Only the people who had little or nothing to lose would support the Eelam war to the very end, they said. The majority of the Jaffna middle classes who were the vociferous advocates of the armed movement for Eelam would back out and then betray the cause once the war was at their doorstep, prophesied the Marxists in the EROS and PLOTE.

That the LTTE had appointed persons from Jaffna at the time to run its affairs in Batticaloa was also adduced by sections of the Eelam left as a manifestation of the organisation's Jaffnacentric attitude. The Tiger leadership sent Ramu, Kaaka and Kumarappa (in that order) to command the eastern district until the local leadership became capable of managing the region on its own.

Karuna was appointed the commander for Batticaloa and Ampara in 1987. He is the only officer in the LTTE hierarchy and in the organisation's history who has held a regional command uninterruptedly for more than fifteen years.

And he is the only one who enjoys the greatest and unique devolution of power in the LTTE's regional command structure. Myriad complaints of child conscription, extortion from Muslims etc., haven't undermined his position.

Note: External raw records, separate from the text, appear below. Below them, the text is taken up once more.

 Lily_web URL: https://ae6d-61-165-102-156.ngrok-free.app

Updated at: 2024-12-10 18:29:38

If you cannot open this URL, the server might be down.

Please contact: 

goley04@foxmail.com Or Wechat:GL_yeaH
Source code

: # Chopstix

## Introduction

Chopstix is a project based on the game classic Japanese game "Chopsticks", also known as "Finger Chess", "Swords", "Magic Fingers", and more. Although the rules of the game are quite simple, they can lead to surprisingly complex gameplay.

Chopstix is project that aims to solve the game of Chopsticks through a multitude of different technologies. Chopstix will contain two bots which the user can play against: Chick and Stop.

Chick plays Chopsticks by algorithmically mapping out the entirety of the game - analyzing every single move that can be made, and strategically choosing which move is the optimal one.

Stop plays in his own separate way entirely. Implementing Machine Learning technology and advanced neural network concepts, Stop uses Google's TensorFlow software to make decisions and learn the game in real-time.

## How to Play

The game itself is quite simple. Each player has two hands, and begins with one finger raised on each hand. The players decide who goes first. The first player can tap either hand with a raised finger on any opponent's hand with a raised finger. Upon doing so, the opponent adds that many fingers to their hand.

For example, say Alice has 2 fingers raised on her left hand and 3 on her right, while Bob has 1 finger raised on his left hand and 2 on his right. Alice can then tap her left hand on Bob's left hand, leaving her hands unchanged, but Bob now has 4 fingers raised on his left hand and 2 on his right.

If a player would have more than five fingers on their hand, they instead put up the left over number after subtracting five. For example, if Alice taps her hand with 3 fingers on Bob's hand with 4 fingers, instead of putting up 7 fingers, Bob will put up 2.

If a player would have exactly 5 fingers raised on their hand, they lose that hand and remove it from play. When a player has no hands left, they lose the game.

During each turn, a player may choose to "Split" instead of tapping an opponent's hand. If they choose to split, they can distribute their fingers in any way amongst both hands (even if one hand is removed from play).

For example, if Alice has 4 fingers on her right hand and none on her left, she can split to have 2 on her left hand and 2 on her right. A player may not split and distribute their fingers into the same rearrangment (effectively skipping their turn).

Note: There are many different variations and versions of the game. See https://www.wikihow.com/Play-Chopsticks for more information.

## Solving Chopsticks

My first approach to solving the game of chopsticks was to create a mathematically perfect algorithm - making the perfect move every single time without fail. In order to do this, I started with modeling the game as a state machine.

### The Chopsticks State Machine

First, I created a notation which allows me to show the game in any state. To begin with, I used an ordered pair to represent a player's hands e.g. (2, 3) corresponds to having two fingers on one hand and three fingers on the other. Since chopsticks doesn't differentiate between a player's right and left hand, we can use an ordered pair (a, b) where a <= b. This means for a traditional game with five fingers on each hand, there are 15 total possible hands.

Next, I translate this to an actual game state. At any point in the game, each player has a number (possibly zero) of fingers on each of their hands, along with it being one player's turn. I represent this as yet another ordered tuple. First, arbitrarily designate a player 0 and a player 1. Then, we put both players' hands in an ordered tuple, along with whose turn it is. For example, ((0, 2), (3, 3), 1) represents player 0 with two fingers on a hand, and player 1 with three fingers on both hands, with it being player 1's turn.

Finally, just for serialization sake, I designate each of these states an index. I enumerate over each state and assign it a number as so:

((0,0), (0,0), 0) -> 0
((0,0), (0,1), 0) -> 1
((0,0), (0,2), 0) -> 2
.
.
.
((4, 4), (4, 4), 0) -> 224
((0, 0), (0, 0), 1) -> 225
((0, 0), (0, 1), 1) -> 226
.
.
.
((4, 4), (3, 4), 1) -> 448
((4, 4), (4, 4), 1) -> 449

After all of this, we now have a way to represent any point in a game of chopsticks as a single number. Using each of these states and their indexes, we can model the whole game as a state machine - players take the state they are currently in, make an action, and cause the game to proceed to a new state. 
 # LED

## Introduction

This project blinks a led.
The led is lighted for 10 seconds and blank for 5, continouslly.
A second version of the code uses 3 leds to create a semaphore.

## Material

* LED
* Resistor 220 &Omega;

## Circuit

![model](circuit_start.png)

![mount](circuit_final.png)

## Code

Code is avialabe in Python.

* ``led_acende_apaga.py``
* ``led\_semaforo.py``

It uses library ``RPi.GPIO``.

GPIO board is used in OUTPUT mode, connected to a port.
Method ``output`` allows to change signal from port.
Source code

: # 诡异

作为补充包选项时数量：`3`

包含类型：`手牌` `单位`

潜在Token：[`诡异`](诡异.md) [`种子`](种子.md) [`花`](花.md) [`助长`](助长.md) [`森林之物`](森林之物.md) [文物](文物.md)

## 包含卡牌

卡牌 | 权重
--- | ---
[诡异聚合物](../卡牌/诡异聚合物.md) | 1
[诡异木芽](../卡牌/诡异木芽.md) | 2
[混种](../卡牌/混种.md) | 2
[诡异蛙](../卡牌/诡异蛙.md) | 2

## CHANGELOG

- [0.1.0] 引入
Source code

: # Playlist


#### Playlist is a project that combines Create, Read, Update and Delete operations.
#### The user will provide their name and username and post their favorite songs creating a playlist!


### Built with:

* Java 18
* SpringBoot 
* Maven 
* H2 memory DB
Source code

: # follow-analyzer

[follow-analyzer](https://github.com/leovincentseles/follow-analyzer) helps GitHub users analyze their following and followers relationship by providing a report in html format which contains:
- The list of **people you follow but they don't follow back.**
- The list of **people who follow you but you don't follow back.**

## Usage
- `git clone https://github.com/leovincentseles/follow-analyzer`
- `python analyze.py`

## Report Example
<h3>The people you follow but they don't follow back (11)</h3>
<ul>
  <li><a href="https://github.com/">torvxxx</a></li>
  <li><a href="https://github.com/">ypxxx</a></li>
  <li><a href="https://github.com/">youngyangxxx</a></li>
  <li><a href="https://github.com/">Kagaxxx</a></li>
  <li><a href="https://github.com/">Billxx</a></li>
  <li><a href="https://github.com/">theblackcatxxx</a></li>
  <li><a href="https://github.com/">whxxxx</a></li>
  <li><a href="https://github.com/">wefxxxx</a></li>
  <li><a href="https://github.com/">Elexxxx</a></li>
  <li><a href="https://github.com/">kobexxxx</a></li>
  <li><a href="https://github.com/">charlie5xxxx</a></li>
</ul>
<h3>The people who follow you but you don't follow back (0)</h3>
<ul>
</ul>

Upstart Sri Lanka peace experts, who are being parachutes in to help resolve our problems these days, only too readily pontificate on how the east is the LTTE's Achilles Heel. They fail to see the writing on the wall – splashed in fading yellow on the shell-scarred Elephant Pass signboard, the customary signature of the Jeyanthan Padaipirivu, the LTTE's main fighting formation from the east, is still discernible. And unmistakable too is the message.